Anak laki-laki yang dituduh hanya
tersenyum kecut sambil memutar bola matanya, tidak percaya seseorang yang tak
dikenal memaksanya seperti ini, “Maaf,” katanya ogah-ogahan.
Angin
kering lewat di tengah mereka, disusul dengan bunyi geluduk di siang bolong.
Tanda-tanda hujan sudah nampak sejak pagi tadi, dan kini langit makin mendung. Tari
kecewa kenapa petir tak kunjung datang untuk menyambar si botak yang
menyebalkan ini. Hujan yang mengaburkan tema kemarau di awal juli. Menandai
awal baru di antara Tari dan anak laki-laki berpotongan rambut setengah centi itu, yang
belakangan dikenal Tari sebagai Reno. Tari tak suka dia. Tak akan pernah suka
si troublemaker. Si idiot.
Apalagi
setelah insiden perebutan telur di hari terakhir. Tari benar-benar ingin
mencekokinya dengan obat nyamuk! Saat itu dua kelompok digabung menjadi satu
untuk sebuah permainan ice breaking. Dan tari menepok jidatnya, salah satu
anggota kelompok itu adalah Reno. Mereka saling bercampur, termasuk Tari dan
Reno. Tapi semua menjadi geger saat permainan telah selesai dan mereka harus
kembali ke ruang kelas.
“Loh, kenapa telurnya cuma satu?”
“Itu telur kelompok kami!”
“Enak saja, itu telur
kelompokku!”
“Aku menaruhnya di sini tadi.
Jelas sekali!” Tari maju ke depan sebagai perwakilan kelompoknya yang terus
protes.
“Kami juga menaruhnya di sini
setelah diinspkesi pengawas,” kata Berry, ketua kelompok yang bersengketa
dengan Tari, “Benar kan Ren?”
Seseorang yang
tidak diharapkan Tari maju. Reno dengan kening yang berekerut bergerak ke
tengah lingkaran panas yang dikelilingi anggota masing-masing kelompok. Mata
Tari menyipit, semua akan menjadi tidak baik-baik saja kalau ada orang ini.
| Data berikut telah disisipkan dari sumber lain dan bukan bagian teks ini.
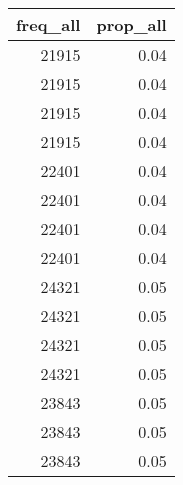 \begin{tabular}{rr}
  \toprule
 freq\_all & prop\_all \\ 
  \midrule
  21915 & 0.04 \\ 
  21915 & 0.04 \\ 
  21915 & 0.04 \\ 
  21915 & 0.04 \\ 
  22401 & 0.04 \\ 
  22401 & 0.04 \\ 
  22401 & 0.04 \\ 
  22401 & 0.04 \\ 
  24321 & 0.05 \\ 
  24321 & 0.05 \\ 
  24321 & 0.05 \\ 
  24321 & 0.05 \\ 
  23843 & 0.05 \\ 
  23843 & 0.05 \\ 
  23843 & 0.05 \\ 
   \bottomrule
\end{tabular}
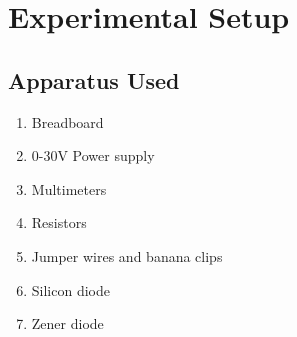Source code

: \section{Experimental Setup}

\subsection{Apparatus Used}

\begin{enumerate}
    \item Breadboard
    \item 0-30V Power supply
    \item Multimeters
    \item Resistors
    \item Jumper wires and banana clips
    \item Silicon diode
    \item Zener diode
\end{enumerate}

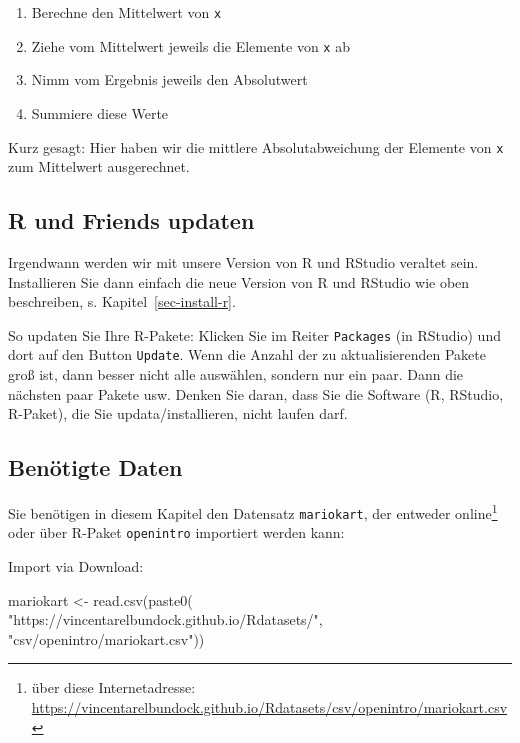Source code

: \documentclass[
  letterpaper,
  oneside,
  open=any]{scrbook}
\newenvironment{Shaded}{\begin{snugshade}}{\end{snugshade}}
\newcommand{\FunctionTok}[1]{\textcolor[rgb]{0.28,0.35,0.67}{#1}}
\newcommand{\NormalTok}[1]{\textcolor[rgb]{0.00,0.23,0.31}{#1}}
\newcommand{\OtherTok}[1]{\textcolor[rgb]{0.00,0.23,0.31}{#1}}
\newcommand{\StringTok}[1]{\textcolor[rgb]{0.13,0.47,0.30}{#1}}
\providecommand{\tightlist}{%
  \setlength{\itemsep}{0pt}\setlength{\parskip}{0pt}}\usepackage{longtable,booktabs,array}
\theoremstyle{definition}
\theoremstyle{definition}
\theoremstyle{definition}
\theoremstyle{remark}
\begin{document}
\begin{enumerate}
\def\labelenumi{\arabic{enumi}.}
\tightlist
\item
  Berechne den Mittelwert von \texttt{x}
\item
  Ziehe vom Mittelwert jeweils die Elemente von \texttt{x} ab
\item
  Nimm vom Ergebnis jeweils den Absolutwert
\item
  Summiere diese Werte
\end{enumerate}

Kurz gesagt: Hier haben wir die mittlere Absolutabweichung der Elemente
von \texttt{x} zum Mittelwert ausgerechnet.

\subsection{R und Friends updaten}\label{r-und-friends-updaten}

Irgendwann werden wir mit unsere Version von R und RStudio veraltet
sein. Installieren Sie dann einfach die neue Version von R und RStudio
wie oben beschreiben, s. Kapitel~\ref{sec-install-r}.

So updaten Sie Ihre R-Pakete: Klicken Sie im Reiter \texttt{Packages}
(in RStudio) und dort auf den Button \texttt{Update}. Wenn die Anzahl
der zu aktualisierenden Pakete groß ist, dann besser nicht alle
auswählen, sondern nur ein paar. Dann die nächsten paar Pakete usw.
Denken Sie daran, dass Sie die Software (R, RStudio, R-Paket), die Sie
updata/installieren, nicht laufen darf.

\subsection{Benötigte Daten}\label{benuxf6tigte-daten-1}

Sie benötigen in diesem Kapitel den Datensatz \texttt{mariokart}, der
entweder online\footnote{ über diese Internetadresse:
  \url{https://vincentarelbundock.github.io/Rdatasets/csv/openintro/mariokart.csv}}
oder über R-Paket \texttt{openintro} importiert werden kann:

Import via Download:

\begin{Shaded}
\begin{Highlighting}[]
\NormalTok{mariokart }\OtherTok{\textless{}{-}} \FunctionTok{read.csv}\NormalTok{(}\FunctionTok{paste0}\NormalTok{(}
  \StringTok{"https://vincentarelbundock.github.io/Rdatasets/"}\NormalTok{,}
  \StringTok{"csv/openintro/mariokart.csv"}\NormalTok{))}
\end{Highlighting}
\end{Shaded}
\end{document}
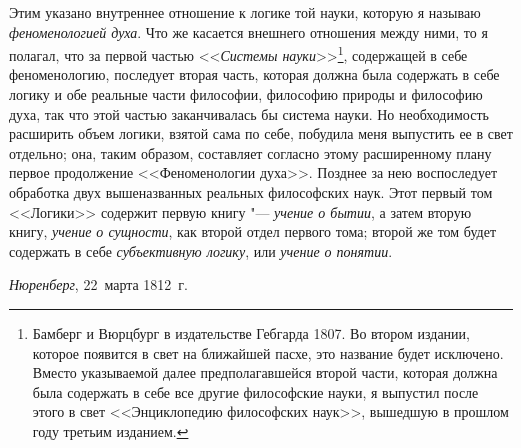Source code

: Этим указано внутреннее отношение к логике той науки, которую я называю
{\em феноменологией духа}. Что же касается внешнего
отношения между ними, то я полагал, что за первой частью
<<{\em Системы науки}>>\footnote{Бамберг и Вюрцбург в
издательстве Гебгарда 1807. Во втором издании, которое появится в свет на
ближайшей пасхе, это название будет исключено. Вместо указываемой далее
предполагавшейся второй части, которая должна была содержать в себе все
другие философские науки, я выпустил после этого в свет <<Энциклопедию
философских наук>>, вышедшую в прошлом году третьим
изданием.},
содержащей в себе феноменологию, последует вторая часть, которая должна
была содержать в себе логику и обе реальные части философии, философию
природы и философию духа, так что этой частью заканчивалась бы система
науки. Но необходимость расширить объем логики, взятой сама по себе,
побудила меня выпустить ее в свет отдельно; она, таким образом, составляет
согласно этому расширенному плану первое продолжение <<Феноменологии духа>>.
Позднее за нею воспоследует обработка двух вышеназванных реальных
философских наук. Этот первый том <<Логики>> содержит первую книгу
"--- {\em учение о бытии}, а затем вторую книгу,
{\em учение о сущности}, как второй отдел первого тома;
второй же том будет содержать в себе {\em субъективную
логику}, или {\em учение о понятии}.

{\em Нюренберг}, 22~марта 1812~г.

\bigskip
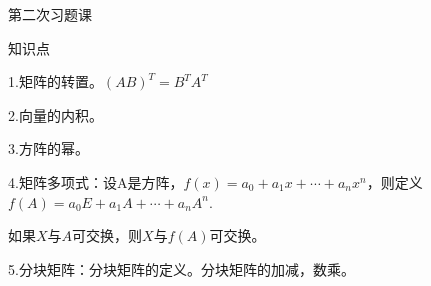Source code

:\documentclass{article}
\begin{document}
 \renewcommand{\thenum}{\arabic{num}.} \newcommand{\num}{\refstepcounter{num}\text{\thenum}}

\hphantom{~~}\hfill {\heiti 第二次习题课} \hfill\hphantom{~~}

\hphantom{~~}\hfill {\heiti 知识点} \hfill\hphantom{~~}

1.矩阵的转置。$(AB)^{T}=B^{T}A^{T}$

2.向量的内积。

3.方阵的幂。

4.矩阵多项式：设A是方阵，$f(x)=a_{0}+a_{1}x+\cdots+a_{n}x^{n}$，则定义$f(A)=a_{0}E+a_{1}A+\cdots+a_{n}A^{n}$.

如果$X$与$A$可交换，则$X$与$f(A)$可交换。

5.分块矩阵：分块矩阵的定义。分块矩阵的加减，数乘。
\end{document}
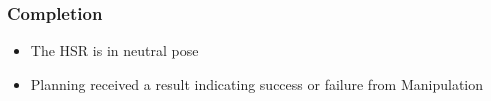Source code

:\documentclass[main.tex]{subfiles}
\begin{document}
	\subsubsection{Completion}
	\begin{itemize}
		\item The HSR is in neutral pose
		\item Planning received a result indicating success or failure from Manipulation				
	\end{itemize}
	
\end{document}
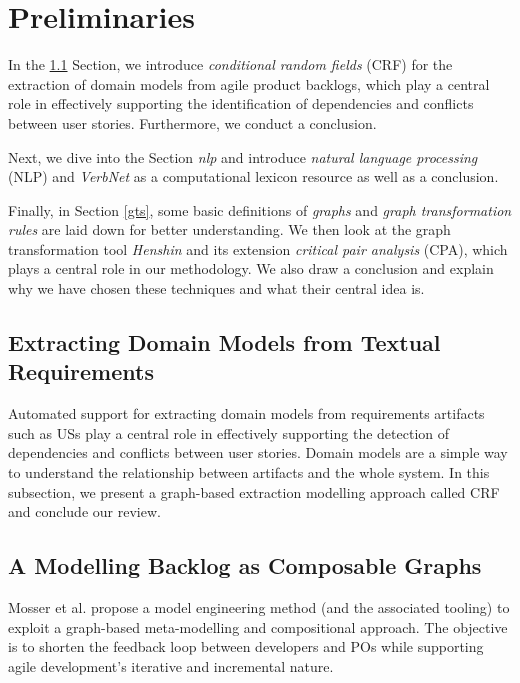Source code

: \section{Preliminaries}\label{preliminaries}

In the \ref{dmodel} Section, we introduce \emph{conditional random fields} (CRF) for the extraction of domain models from agile product backlogs, which play a central role in effectively supporting the identification of dependencies and conflicts between user stories. Furthermore, we conduct a conclusion.

Next, we dive into the Section \emph{nlp} and introduce \emph{natural language processing} (NLP) and \emph{VerbNet} as a computational lexicon resource as well as a conclusion.

Finally, in Section \ref{gts}, some basic definitions of \emph{graphs} and \emph{graph transformation rules} are laid down for better understanding. We then look at the graph transformation tool \emph{Henshin} and its extension \emph{critical pair analysis} (CPA), which plays a central role in our methodology. We also draw a conclusion and explain why we have chosen these techniques and what their central idea is.

\subsection{Extracting Domain Models from Textual Requirements}\label{dmodel}
Automated support for extracting domain models from requirements artifacts such as USs play a central role in effectively supporting the detection of dependencies and conflicts between user stories. Domain models are a simple way to understand the relationship between artifacts and the whole system. In this subsection, we present a graph-based extraction modelling approach called CRF and conclude our review.
\subsection*{A Modelling Backlog as Composable Graphs} \label{composable_graph}
Mosser et al. propose a model engineering method (and the associated tooling) to exploit a graph-based meta-modelling and compositional approach. The objective is to shorten the feedback loop between developers and POs while supporting agile development’s iterative and incremental nature. 

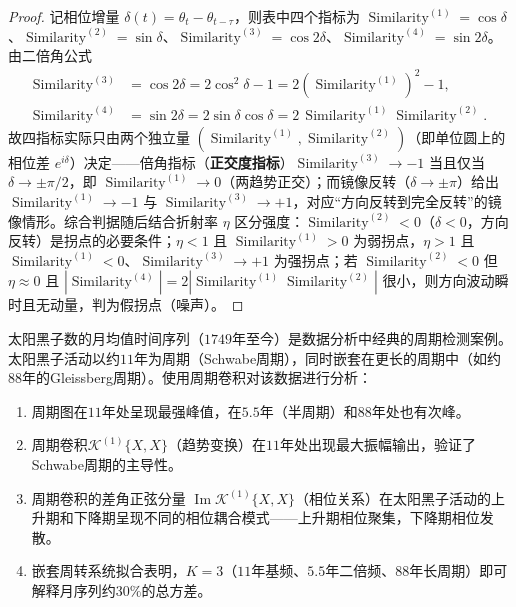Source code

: \begin{proof}
记相位增量 $\delta(t) = \theta_t - \theta_{t-\tau}$，则表中四个指标为 $\operatorname{Similarity}^{(1)} = \cos\delta$、$\operatorname{Similarity}^{(2)} = \sin\delta$、$\operatorname{Similarity}^{(3)} = \cos 2\delta$、$\operatorname{Similarity}^{(4)} = \sin 2\delta$。由二倍角公式
\[
\begin{aligned}
\operatorname{Similarity}^{(3)} &= \cos 2\delta = 2\cos^2\delta - 1 = 2(\operatorname{Similarity}^{(1)})^2 - 1, \\
\operatorname{Similarity}^{(4)} &= \sin 2\delta = 2\sin\delta\cos\delta = 2\,\operatorname{Similarity}^{(1)}\operatorname{Similarity}^{(2)}.
\end{aligned}
\]
故四指标实际只由两个独立量 $(\operatorname{Similarity}^{(1)}, \operatorname{Similarity}^{(2)})$（即单位圆上的相位差 $e^{i\delta}$）决定——倍角指标（\textbf{正交度指标}）$\operatorname{Similarity}^{(3)} \to -1$ 当且仅当 $\delta \to \pm\pi/2$，即 $\operatorname{Similarity}^{(1)} \to 0$（两趋势正交）；而镜像反转（$\delta \to \pm\pi$）给出 $\operatorname{Similarity}^{(1)} \to -1$ 与 $\operatorname{Similarity}^{(3)} \to +1$，对应“方向反转到完全反转”的镜像情形。综合判据随后结合折射率 $\eta$ 区分强度：$\operatorname{Similarity}^{(2)} < 0$（$\delta < 0$，方向反转）是拐点的必要条件；$\eta < 1$ 且 $\operatorname{Similarity}^{(1)} > 0$ 为弱拐点，$\eta > 1$ 且 $\operatorname{Similarity}^{(1)} < 0$、$\operatorname{Similarity}^{(3)} \to +1$ 为强拐点；若 $\operatorname{Similarity}^{(2)} < 0$ 但 $\eta \approx 0$ 且 $|\operatorname{Similarity}^{(4)}| = 2|\operatorname{Similarity}^{(1)}\operatorname{Similarity}^{(2)}|$ 很小，则方向波动瞬时且无动量，判为假拐点（噪声）。
\end{proof}

\begin{example}[太阳黑子数据的周期分析]\label{ex:sunspot_analysis}
太阳黑子数的月均值时间序列（$1749$年至今）是数据分析中经典的周期检测案例。太阳黑子活动以约$11$年为周期（Schwabe周期），同时嵌套在更长的周期中（如约$88$年的Gleissberg周期）。使用周期卷积对该数据进行分析：
\begin{enumerate}[label=(\roman*)]
    \item 周期图在$11$年处呈现最强峰值，在$5.5$年（半周期）和$88$年处也有次峰。
    \item 周期卷积$\mathcal{K}^{(1)}\{X, X\}$（趋势变换）在$11$年处出现最大振幅输出，验证了Schwabe周期的主导性。
    \item 周期卷积的差角正弦分量 $\operatorname{Im}\mathcal{K}^{(1)}\{X, X\}$（相位关系）在太阳黑子活动的上升期和下降期呈现不同的相位耦合模式——上升期相位聚集，下降期相位发散。
    \item 嵌套周转系统拟合表明，$K=3$（$11$年基频、$5.5$年二倍频、$88$年长周期）即可解释月序列约$30\%$的总方差。
\end{enumerate}
\end{example}

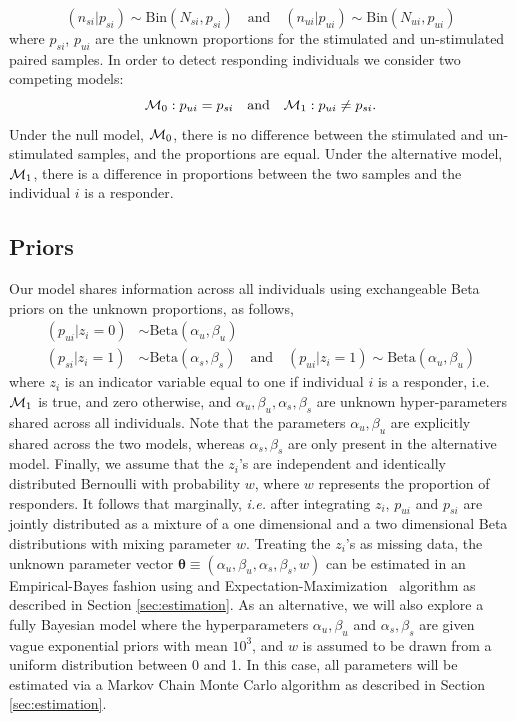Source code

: \documentclass[11pt]{article}
\begin{document}
\begin{equation}
(n_{si}|p_{si}) \sim \mathrm{Bin}(N_{si},p_{si})\quad \text{and}\quad (n_{ui}|p_{ui}) \sim \mathrm{Bin}(N_{ui},p_{ui})\label{eq:bino_likelihood}
\end{equation}
where $p_{si}$, $p_{ui}$ are the unknown proportions for the stimulated and un-stimulated paired samples. In order to detect responding individuals we consider two competing models:
\begin{equation}
{\cal M}_0: p_{ui}=p_{si}\quad \text{and}\quad {\cal M}_1: p_{ui}\ne p_{si}. \label{eq:beta_prior}
\end{equation}
Under the null model, ${\cal M}_0$, there is no difference between the stimulated and un-stimulated samples, and the proportions are equal. Under the alternative model, ${\cal M}_1$, there is a difference in proportions between the two samples and the individual $i$ is a responder. 

\subsection{Priors}
Our model shares information across all individuals using exchangeable Beta priors on the unknown proportions, as follows, 
 \begin{align}
(p_{ui} | z_{i}=0)  &\sim \mathrm{Beta}(\alpha_u, \beta_u)\label{eq:prior-null}\\
(p_{si} | z_{i}=1)  &\sim \mathrm{Beta}(\alpha_s,\beta_s) \quad\mathrm{and}\quad (p_{ui}|z_{i}=1) \sim \mathrm{Beta}(\alpha_u, \beta_u) \label{eq:prior-alternative}
 \end{align}
where $z_i$ is an indicator variable equal to one if individual $i$ is a responder, i.e.  ${\cal M}_1$ is true, and zero otherwise, and $\alpha_u, \beta_u, \alpha_s,\beta_s$ are unknown hyper-parameters shared across all individuals. Note that the parameters $\alpha_u, \beta_u$ are explicitly shared across the two models, whereas $\alpha_s,\beta_s$ are only present in the alternative model. Finally, we assume that the $z_i$'s are independent and identically distributed Bernoulli with probability $w$, where $w$ represents the proportion of responders. It follows that marginally, \textit{i.e.} after integrating $z_i$, $p_{ui}$ and $p_{si}$ are jointly distributed as a mixture of a one dimensional and a two dimensional Beta distributions with mixing parameter $w$. Treating the $z_i$'s as missing data, the unknown parameter vector $\boldsymbol\theta\equiv(\alpha_u, \beta_u, \alpha_s,\beta_s, w)$ can be estimated in an Empirical-Bayes fashion using and Expectation-Maximization~\cite{Dempster:1977ul} algorithm as described in Section \ref{sec:estimation}. As an alternative, we will also explore a fully Bayesian model where the hyperparameters $\alpha_u, \beta_u$ and $\alpha_s, \beta_s$ are given vague exponential priors with mean $10^3$, and $w$ is assumed to be drawn from a uniform distribution between 0 and 1. In this case, all parameters will be estimated via a Markov Chain Monte Carlo algorithm as described in Section \ref{sec:estimation}. 
\end{document}
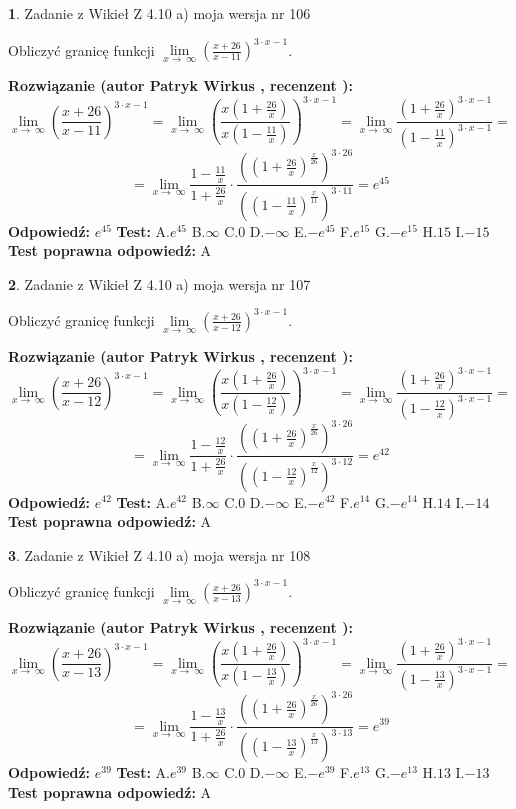 \documentclass[12pt, a4paper]{article}
\theoremstyle{definition} %
\newtheorem{zad}{}
\newcommand{\zadStart}[1]{\begin{zad}#1\newline}
\newcommand{\zadStop}{\end{zad}}
\newcommand{\rozwStart}[2]{\noindent \textbf{Rozwiązanie (autor #1 , recenzent #2): }\newline}
\newcommand{\rozwStop}{\newline}
\newcommand{\odpStart}{\noindent \textbf{Odpowiedź:}\newline}
\newcommand{\odpStop}{\newline}
\newcommand{\testStart}{\noindent \textbf{Test:}\newline}
\newcommand{\testStop}{\newline}
\newcommand{\kluczStart}{\noindent \textbf{Test poprawna odpowiedź:}\newline}
\newcommand{\kluczStop}{\newline}
\begin{document}
\zadStart{Zadanie z Wikieł Z 4.10 a) moja wersja nr 106}

Obliczyć granicę funkcji  $\lim\limits_{x\to\ \infty}(\frac{x+26}{x-11})^{3\cdot x-1}$.
\zadStop
\rozwStart{Patryk Wirkus}{}
$$\lim\limits_{x\to\ \infty}(\frac{x+26}{x-11})^{3\cdot x-1} = \lim\limits_{x\to\ \infty}(\frac{x(1+\frac{26}{x})}{x(1-\frac{11}{x})})^{3\cdot x-1}=\lim\limits_{x\to\ \infty}\frac{(1+\frac{26}{x})^{3\cdot x-1}}{(1-\frac{11}{x})^{3\cdot x-1}}=$$
$$=\lim\limits_{x\to\ \infty}\frac{1-\frac{11}{x}}{1+\frac{26}{x}}\cdot\frac{((1+\frac{26}{x})^{\frac{x}{26}})^{3\cdot26}}{((1-\frac{11}{x})^{\frac{x}{11}})^{3\cdot11}}=e^{45}$$
\rozwStop
\odpStart
$e^{45}$
\odpStop
\testStart
A.$e^{45}$ B.$\infty$ C.$0$ D.$-\infty$ E.$-e^{45}$
F.$e^{15}$ G.$-e^{15}$
H.$15$
I.$-15$
\testStop
\kluczStart
A
\kluczStop



\zadStart{Zadanie z Wikieł Z 4.10 a) moja wersja nr 107}

Obliczyć granicę funkcji  $\lim\limits_{x\to\ \infty}(\frac{x+26}{x-12})^{3\cdot x-1}$.
\zadStop
\rozwStart{Patryk Wirkus}{}
$$\lim\limits_{x\to\ \infty}(\frac{x+26}{x-12})^{3\cdot x-1} = \lim\limits_{x\to\ \infty}(\frac{x(1+\frac{26}{x})}{x(1-\frac{12}{x})})^{3\cdot x-1}=\lim\limits_{x\to\ \infty}\frac{(1+\frac{26}{x})^{3\cdot x-1}}{(1-\frac{12}{x})^{3\cdot x-1}}=$$
$$=\lim\limits_{x\to\ \infty}\frac{1-\frac{12}{x}}{1+\frac{26}{x}}\cdot\frac{((1+\frac{26}{x})^{\frac{x}{26}})^{3\cdot26}}{((1-\frac{12}{x})^{\frac{x}{12}})^{3\cdot12}}=e^{42}$$
\rozwStop
\odpStart
$e^{42}$
\odpStop
\testStart
A.$e^{42}$ B.$\infty$ C.$0$ D.$-\infty$ E.$-e^{42}$
F.$e^{14}$ G.$-e^{14}$
H.$14$
I.$-14$
\testStop
\kluczStart
A
\kluczStop



\zadStart{Zadanie z Wikieł Z 4.10 a) moja wersja nr 108}

Obliczyć granicę funkcji  $\lim\limits_{x\to\ \infty}(\frac{x+26}{x-13})^{3\cdot x-1}$.
\zadStop
\rozwStart{Patryk Wirkus}{}
$$\lim\limits_{x\to\ \infty}(\frac{x+26}{x-13})^{3\cdot x-1} = \lim\limits_{x\to\ \infty}(\frac{x(1+\frac{26}{x})}{x(1-\frac{13}{x})})^{3\cdot x-1}=\lim\limits_{x\to\ \infty}\frac{(1+\frac{26}{x})^{3\cdot x-1}}{(1-\frac{13}{x})^{3\cdot x-1}}=$$
$$=\lim\limits_{x\to\ \infty}\frac{1-\frac{13}{x}}{1+\frac{26}{x}}\cdot\frac{((1+\frac{26}{x})^{\frac{x}{26}})^{3\cdot26}}{((1-\frac{13}{x})^{\frac{x}{13}})^{3\cdot13}}=e^{39}$$
\rozwStop
\odpStart
$e^{39}$
\odpStop
\testStart
A.$e^{39}$ B.$\infty$ C.$0$ D.$-\infty$ E.$-e^{39}$
F.$e^{13}$ G.$-e^{13}$
H.$13$
I.$-13$
\testStop
\kluczStart
A
\kluczStop
\end{document}
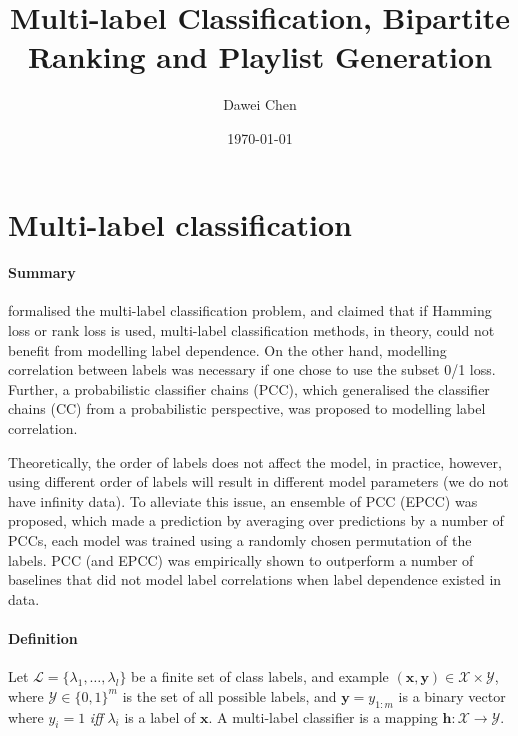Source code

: \documentclass[9pt]{extarticle}
\title{Multi-label Classification, Bipartite Ranking and Playlist Generation}
\author{Dawei Chen}
\date{\today}
\newcommand{\h}{\mathbf{h}}
\newcommand{\x}{\mathbf{x}}
\newcommand{\y}{\mathbf{y}}
\newcommand{\1}{\mathbf{1}}
\newcommand{\LCal}{\mathcal{L}}
\newcommand{\XCal}{\mathcal{X}}
\newcommand{\YCal}{\mathcal{Y}}
\begin{document}
\maketitle

\section{Multi-label classification}
\label{sec:mlc}

\paragraph{Summary}
\citet{dembczynski:2010} formalised the multi-label classification problem, 
and claimed that if Hamming loss or rank loss is used,
multi-label classification methods, in theory, could not benefit from modelling label dependence.
On the other hand, modelling correlation between labels was necessary if one chose to use the subset 0/1 loss.
Further, a probabilistic classifier chains (PCC), which generalised the classifier chains (CC) from a probabilistic perspective,
was proposed to modelling label correlation. 

Theoretically, the order of labels does not affect the model, 
in practice, however, using different order of labels will result in different model parameters (we do not have infinity data).
To alleviate this issue, an ensemble of PCC (EPCC) was proposed, which made a prediction by averaging over predictions by a number of PCCs, 
each model was trained using a randomly chosen permutation of the labels.
PCC (and EPCC) was empirically shown to outperform a number of baselines that did not model label correlations when label dependence existed in data.


\noindent
\paragraph{Definition}
Let $\LCal = \{\lambda_1,\dots,\lambda_l\}$ be a finite set of class labels,
and example $(\x,\y) \in \XCal \times \YCal$, 
where $\YCal \in \{0,1\}^m$ is the set of all possible labels,
and $\y=y_{1:m}$ is a binary vector where $y_i = 1$ \emph{iff} $\lambda_i$ is a label of $\x$.
A multi-label classifier is a mapping $\h: \XCal \to \YCal$.

\noindent
\end{document}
tangan tari sudah membentuk tinju.
“Iya. Tadi aku naruhnya di sini
kok...”
“Bohong!” sambar Tari. Semua
orang menarik napas, tahu akan ketegangan yang telah terjadi.
“Apa? Kenapa kamu berani menuduh
begitu?” Reno kelihatan tak terima. Tangannya sudah bersedekap.
“Kamu mau menyabotase kelompokku
kan? Ayo ngaku! Kamu yang terakhir berada di TKP!”
Suara berdengung kembali
terdengar, Reno kelihatan tak sabar untuk segera menelan Tari bulat-bulat,
“Hei! Jangan sok kamu ya! Mentang-mentang nilai tesmu paling tinggi terus kamu
bisa nuduh orang sembarangan gitu?”
Hening. Tari
kena skak!
“Ada apa nih ribut-ribut?” Dita
menyeruak di antara yang lain, berusaha mencapai Tari. “Tar, ini telurnya. Tadi
diminta kak pengawas untuk diperiksa,” kata Dita sambil meletakkan telur ke
atas tatakan.
Tari
merasa mulutnya disumpal cangkang telur! Ia tak bisa bicara kepada anak
kelompok tetangga yang kedengaran kesal. Semua langsung bubar setelah
kesalahpahaman yang tidak perlu ini. Tari mencuri pandang pada Reno yang sudah
menghilang. Ia merasa bersalah.
Tari berhutang
maaf padanya yang belum sempat disampaikan sampai tiga bulan sekolah sudah
berjalan. Sampai tadi mereka berpapasan di lampu merah dekat Tugu Jogja. Tari menepuk-nepuk
pipinya, sekarang saatnya untuk berkonsentrasi dengan yang satu ini. Ia harus
berlari.
Lintasan
balap atletik masih basah setelah hujan tadi pagi. Tari diminta bergabung
dengan tim estafet putri sekolahnya untuk persiapan olimpiade pelajar. Tari
mau-mau saja selama itu tak mengganggu pelajaran. Nilainya masih selalu di atas
90 sejak pertama kali berlatih. Tari masih yang pertama. Toh sejak SD tari
memang sudah menggeluti dunia atletik. Dan ada alasan lain, konon katanya Kak
Bram selalu mengamati mereka secara sembunyi-sembunyi. Tari tak pernah melihat
kehadirannya, tapi isu itu berhasil melejitkan semangatnya.
Tari
mengernyit ketika melihat pemandangan yang merusak mood-nya. Reno sedang
memunguti sampai di tepi lintasan, dengan kepala sekolah yang memberi komando.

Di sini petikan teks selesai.